**TASK REQUIREMENTS:** Output the lines below exactly, please, from the first line until the line with "Neon separates storage", counting both.

[Data excerpts]

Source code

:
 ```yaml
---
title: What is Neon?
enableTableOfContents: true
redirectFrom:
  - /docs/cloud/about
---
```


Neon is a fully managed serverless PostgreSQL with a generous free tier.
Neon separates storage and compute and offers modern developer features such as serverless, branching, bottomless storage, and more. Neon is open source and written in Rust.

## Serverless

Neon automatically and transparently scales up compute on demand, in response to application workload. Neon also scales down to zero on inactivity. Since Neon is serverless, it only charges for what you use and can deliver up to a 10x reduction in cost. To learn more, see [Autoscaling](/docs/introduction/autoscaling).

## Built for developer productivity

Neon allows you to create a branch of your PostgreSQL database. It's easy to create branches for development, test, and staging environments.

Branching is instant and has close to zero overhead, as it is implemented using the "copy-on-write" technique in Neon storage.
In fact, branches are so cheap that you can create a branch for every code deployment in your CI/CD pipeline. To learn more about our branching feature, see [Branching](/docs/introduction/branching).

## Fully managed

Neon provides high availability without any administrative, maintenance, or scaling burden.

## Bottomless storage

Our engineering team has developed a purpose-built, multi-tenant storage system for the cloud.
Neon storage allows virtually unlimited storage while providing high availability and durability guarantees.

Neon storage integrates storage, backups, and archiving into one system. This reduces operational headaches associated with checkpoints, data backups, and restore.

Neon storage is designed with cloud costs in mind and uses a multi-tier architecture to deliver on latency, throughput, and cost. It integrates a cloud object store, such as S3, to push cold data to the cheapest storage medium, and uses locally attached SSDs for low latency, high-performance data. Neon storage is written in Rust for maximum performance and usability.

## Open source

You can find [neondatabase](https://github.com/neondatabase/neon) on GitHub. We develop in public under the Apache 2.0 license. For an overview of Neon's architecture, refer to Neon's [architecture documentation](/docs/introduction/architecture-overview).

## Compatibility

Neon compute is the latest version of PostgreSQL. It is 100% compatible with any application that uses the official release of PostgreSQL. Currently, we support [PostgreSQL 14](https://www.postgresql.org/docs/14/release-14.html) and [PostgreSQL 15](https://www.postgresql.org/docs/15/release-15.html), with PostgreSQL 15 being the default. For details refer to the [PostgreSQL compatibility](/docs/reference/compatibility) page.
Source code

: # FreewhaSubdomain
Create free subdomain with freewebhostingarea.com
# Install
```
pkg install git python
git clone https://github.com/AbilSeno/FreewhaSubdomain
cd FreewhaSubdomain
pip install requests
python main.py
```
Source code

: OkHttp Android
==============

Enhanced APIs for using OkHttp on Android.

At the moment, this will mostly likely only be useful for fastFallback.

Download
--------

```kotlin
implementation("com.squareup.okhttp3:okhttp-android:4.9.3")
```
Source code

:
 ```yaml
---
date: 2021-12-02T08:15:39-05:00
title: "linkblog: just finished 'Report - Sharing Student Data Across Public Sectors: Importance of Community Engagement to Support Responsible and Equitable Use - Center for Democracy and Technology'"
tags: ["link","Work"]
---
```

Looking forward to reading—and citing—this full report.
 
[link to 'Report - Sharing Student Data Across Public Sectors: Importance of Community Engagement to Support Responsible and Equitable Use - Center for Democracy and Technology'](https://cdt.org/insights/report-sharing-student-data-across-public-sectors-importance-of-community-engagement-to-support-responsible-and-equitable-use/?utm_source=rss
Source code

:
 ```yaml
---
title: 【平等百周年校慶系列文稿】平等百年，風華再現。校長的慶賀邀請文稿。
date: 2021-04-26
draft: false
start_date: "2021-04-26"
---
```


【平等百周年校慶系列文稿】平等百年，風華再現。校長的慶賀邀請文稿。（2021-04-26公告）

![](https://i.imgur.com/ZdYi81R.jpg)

**TASK RESULT:**
Source code

:
 ```yaml
---
title: What is Neon?
enableTableOfContents: true
redirectFrom:
  - /docs/cloud/about
---
```


Neon is a fully managed serverless PostgreSQL with a generous free tier.
Neon separates storage and compute and offers modern developer features such as serverless, branching, bottomless storage, and more. Neon is open source and written in Rust.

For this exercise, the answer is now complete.